● **YOUR TASK**
Go through the records, and copy each line in which the string "Performance" is present.

● **EXERCISE DATA**
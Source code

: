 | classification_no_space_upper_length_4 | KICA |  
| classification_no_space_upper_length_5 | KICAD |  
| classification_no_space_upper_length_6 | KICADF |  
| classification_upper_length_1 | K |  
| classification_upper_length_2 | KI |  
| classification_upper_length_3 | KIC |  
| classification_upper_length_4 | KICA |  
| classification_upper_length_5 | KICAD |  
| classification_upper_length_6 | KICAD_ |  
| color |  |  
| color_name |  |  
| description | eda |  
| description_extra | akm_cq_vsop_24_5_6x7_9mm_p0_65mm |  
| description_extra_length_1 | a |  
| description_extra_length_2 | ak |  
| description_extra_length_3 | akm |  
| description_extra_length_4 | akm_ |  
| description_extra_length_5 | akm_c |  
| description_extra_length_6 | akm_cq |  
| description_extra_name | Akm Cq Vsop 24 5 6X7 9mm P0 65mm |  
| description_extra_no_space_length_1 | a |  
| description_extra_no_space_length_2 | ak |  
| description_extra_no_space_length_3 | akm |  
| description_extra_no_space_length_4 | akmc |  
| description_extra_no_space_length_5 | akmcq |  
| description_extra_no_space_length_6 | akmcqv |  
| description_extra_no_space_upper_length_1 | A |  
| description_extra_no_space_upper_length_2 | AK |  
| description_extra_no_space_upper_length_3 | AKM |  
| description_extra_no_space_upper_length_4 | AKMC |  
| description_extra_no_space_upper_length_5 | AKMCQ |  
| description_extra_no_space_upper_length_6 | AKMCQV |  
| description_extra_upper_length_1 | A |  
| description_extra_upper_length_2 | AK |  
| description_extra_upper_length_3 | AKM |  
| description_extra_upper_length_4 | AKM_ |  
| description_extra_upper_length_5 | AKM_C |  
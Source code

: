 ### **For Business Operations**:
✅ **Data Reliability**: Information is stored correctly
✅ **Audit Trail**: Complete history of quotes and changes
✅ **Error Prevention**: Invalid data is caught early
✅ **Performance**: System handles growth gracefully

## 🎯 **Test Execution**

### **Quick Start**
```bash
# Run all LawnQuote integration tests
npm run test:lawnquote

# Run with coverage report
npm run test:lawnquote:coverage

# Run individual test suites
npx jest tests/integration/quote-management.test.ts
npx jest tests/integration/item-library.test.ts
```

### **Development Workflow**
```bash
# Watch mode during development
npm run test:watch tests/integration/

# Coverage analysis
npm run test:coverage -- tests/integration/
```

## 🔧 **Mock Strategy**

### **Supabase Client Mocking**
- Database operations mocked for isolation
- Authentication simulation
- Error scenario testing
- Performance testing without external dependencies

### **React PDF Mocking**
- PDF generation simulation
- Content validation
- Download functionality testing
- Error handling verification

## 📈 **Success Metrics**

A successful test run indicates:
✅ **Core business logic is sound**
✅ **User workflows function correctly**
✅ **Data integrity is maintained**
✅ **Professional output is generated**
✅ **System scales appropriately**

● **OUTPUT FOR THIS EXERCISE**
✅ **Performance**: System handles growth gracefully
- Performance testing without external dependencies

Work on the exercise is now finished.